Social Security is a lifeline for millions of retirees. For many, it’s the only thing keeping them above the poverty line.
According to the Social Security Administration, roughly 40% of beneficiaries age 65 and older rely on their monthly payments for at least half of their income. For 12% of men and 15% of women, benefits make up at least 90% of their income.
However, considering the average retired worker only collects around $1,920 per month, it can be tough to survive primarily on Social Security. Whether you’re going to be depending heavily on your benefits or simply want to maximize your income, there are three strategies to beat the average benefit amount.
1. Delay claiming benefits
Perhaps the simplest way to substantially boost your benefit is to delay claiming. If you file at your full retirement age, you’ll collect 100% of your benefit. By filing earlier than that (as early as age 62), you’ll receive a reduced benefit. But by delaying up to age 70, you’ll collect your full benefit plus a monthly bonus. In some cases, delaying benefits by even a couple of years can boost your checks by hundreds of dollars per month.
For example, let’s say you have a full retirement age of 67, and by filing at that age, you’d collect $1,700 per month. By claiming at 62, your checks would be reduced by 30%, leaving you with $1,190 per month. But if you were to delay until age 70, you’d collect an extra 24% on top of your initial $1,700 per month — giving you a total of $2,108 per month. That’s a whopping $918 more per month than you’d collect at 62.
2. Work longer than 35 years
Several factors go into your benefit amount calculations, including the length of your career.
The Social Security Administration uses the 35 years of your career when you earned the most, averages those earnings, runs them through a complex formula, and adjusts for inflation. The result is the amount you’ll collect at your full retirement age.
If you worked fewer than 35 years, you’d have zeros included in your calculations to account for any time you weren’t working. But working more than 35 years can sometimes increase your benefit amount, too.
Chances are you’re earning a higher income now than in the early years of your career. Working a little longer now will ensure that you have more higher-earning years included in your top 35 years of work. That, in turn, will increase your earnings average and give you a larger monthly benefit.
3. Take advantage of other types of benefits
Retirement benefits are only one type of Social Security. There are other types of benefits you could qualify for in some situations.
If you’re married or were previously married to someone who qualifies for retirement or disability benefits, for example, you could be entitled to spousal or divorce benefits. In both cases, the maximum you can receive is 50% of your spouse’s or ex-spouse’s benefit at their full retirement age.
With both spousal and divorce benefits, taking Social Security based on a partner’s or ex-partner’s work record will not affect their benefit in any way. Also, if your ex-spouse has remarried, claiming divorce benefits will not limit their current partner’s ability to claim spousal benefits.

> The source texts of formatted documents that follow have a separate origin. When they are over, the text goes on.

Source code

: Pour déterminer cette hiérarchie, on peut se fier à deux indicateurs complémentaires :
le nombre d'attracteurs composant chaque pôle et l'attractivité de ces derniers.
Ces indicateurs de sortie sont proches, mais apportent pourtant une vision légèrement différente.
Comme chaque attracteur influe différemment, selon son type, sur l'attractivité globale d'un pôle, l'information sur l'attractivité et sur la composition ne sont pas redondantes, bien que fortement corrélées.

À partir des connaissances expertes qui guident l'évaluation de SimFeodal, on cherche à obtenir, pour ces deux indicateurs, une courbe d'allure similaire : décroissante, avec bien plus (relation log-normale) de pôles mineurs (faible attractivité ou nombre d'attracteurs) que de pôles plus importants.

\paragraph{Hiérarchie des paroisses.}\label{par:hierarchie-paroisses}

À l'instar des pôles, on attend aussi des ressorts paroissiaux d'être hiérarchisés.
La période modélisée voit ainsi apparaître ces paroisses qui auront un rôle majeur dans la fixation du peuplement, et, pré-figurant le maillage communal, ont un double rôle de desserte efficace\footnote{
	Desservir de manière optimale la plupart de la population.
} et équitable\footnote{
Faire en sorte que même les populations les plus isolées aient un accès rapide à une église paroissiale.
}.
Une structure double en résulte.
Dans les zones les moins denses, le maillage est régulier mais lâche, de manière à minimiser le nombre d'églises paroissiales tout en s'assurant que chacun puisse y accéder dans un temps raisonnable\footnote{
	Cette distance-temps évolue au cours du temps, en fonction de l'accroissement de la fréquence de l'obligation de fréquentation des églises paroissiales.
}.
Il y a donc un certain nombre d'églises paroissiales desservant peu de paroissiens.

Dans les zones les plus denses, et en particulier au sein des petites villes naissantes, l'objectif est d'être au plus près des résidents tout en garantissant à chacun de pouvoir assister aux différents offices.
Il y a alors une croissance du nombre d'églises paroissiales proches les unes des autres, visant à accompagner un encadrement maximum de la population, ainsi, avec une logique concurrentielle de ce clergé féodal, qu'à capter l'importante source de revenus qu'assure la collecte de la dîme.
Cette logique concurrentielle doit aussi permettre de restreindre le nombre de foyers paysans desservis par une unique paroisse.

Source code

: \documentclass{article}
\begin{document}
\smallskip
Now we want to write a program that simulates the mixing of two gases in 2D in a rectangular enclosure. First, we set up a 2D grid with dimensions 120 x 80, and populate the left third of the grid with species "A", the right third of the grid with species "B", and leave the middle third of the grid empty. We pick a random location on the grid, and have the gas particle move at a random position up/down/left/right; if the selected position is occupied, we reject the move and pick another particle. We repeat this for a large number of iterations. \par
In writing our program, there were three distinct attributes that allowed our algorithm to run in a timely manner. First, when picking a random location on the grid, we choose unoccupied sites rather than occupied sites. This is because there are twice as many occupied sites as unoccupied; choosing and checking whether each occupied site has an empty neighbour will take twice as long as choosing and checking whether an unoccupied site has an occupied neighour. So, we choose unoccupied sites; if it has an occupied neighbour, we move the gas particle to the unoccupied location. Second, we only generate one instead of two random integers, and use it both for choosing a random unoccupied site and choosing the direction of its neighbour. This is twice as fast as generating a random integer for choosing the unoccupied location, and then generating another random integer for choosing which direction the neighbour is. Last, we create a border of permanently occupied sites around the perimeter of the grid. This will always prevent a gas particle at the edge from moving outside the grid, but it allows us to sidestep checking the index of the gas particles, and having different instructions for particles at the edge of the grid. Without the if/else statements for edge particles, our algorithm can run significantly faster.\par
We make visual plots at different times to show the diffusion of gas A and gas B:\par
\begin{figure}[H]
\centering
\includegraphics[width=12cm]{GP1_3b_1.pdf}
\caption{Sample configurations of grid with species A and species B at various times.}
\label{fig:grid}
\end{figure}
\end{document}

If you’re also collecting retirement benefits, you’ll only qualify for spousal or divorce benefits if that payment is higher than what you’re already receiving. So, for instance, if you’re collecting $1,500 per month in retirement benefits and would qualify for $2,000 per month in spousal benefits, your total benefit would be $2,000 per month.
For those depending heavily on Social Security in retirement, every dollar counts. Small steps can make a big difference, and by taking advantage of any of these strategies, you could boost your benefits more than you might think.